* EXERCISE OBJECTIVE
Which of the lines below hold the word "mathcal"? Pull each of them out.

== RECORD SET

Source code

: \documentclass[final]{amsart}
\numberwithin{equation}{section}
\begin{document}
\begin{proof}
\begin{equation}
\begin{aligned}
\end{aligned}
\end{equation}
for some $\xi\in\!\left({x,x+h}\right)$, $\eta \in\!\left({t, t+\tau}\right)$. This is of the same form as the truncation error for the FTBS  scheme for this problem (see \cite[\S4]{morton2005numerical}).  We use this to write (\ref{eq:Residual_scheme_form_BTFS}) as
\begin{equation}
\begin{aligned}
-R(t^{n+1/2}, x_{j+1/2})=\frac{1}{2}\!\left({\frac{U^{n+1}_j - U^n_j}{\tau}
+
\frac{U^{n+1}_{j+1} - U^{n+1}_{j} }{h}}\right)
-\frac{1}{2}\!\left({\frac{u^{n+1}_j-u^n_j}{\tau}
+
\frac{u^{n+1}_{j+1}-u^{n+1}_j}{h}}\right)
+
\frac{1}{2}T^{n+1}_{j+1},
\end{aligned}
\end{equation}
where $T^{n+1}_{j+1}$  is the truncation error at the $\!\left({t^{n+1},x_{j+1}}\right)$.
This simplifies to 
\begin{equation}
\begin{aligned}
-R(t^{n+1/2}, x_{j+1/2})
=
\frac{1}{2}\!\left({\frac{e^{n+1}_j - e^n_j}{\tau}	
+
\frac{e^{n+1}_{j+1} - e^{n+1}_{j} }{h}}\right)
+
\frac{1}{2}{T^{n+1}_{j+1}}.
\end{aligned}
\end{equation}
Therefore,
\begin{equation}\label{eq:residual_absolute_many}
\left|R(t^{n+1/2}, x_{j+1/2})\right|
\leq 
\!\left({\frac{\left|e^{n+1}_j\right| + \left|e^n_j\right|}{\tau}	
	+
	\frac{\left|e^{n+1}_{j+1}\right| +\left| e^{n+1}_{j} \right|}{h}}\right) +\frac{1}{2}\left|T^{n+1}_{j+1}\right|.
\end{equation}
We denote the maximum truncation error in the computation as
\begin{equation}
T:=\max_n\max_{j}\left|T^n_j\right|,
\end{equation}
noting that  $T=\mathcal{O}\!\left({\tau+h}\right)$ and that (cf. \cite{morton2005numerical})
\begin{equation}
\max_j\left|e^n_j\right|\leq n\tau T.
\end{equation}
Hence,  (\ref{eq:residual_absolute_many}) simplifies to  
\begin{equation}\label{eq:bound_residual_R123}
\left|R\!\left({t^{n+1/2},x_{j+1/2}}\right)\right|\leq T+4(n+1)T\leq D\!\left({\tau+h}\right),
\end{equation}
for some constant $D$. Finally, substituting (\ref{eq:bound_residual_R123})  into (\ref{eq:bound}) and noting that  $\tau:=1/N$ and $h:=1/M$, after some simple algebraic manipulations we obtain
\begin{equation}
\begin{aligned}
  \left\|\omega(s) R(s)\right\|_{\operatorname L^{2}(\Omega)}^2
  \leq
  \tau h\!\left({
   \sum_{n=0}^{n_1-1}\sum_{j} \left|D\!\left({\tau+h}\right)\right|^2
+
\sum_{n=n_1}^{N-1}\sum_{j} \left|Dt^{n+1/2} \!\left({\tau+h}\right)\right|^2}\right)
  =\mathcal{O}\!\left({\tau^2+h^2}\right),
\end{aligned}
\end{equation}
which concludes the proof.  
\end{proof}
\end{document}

====

* RESPONSE BOX
noting that  $T=\mathcal{O}\!\left({\tau+h}\right)$ and that (cf. \cite{morton2005numerical})
  =\mathcal{O}\!\left({\tau^2+h^2}\right),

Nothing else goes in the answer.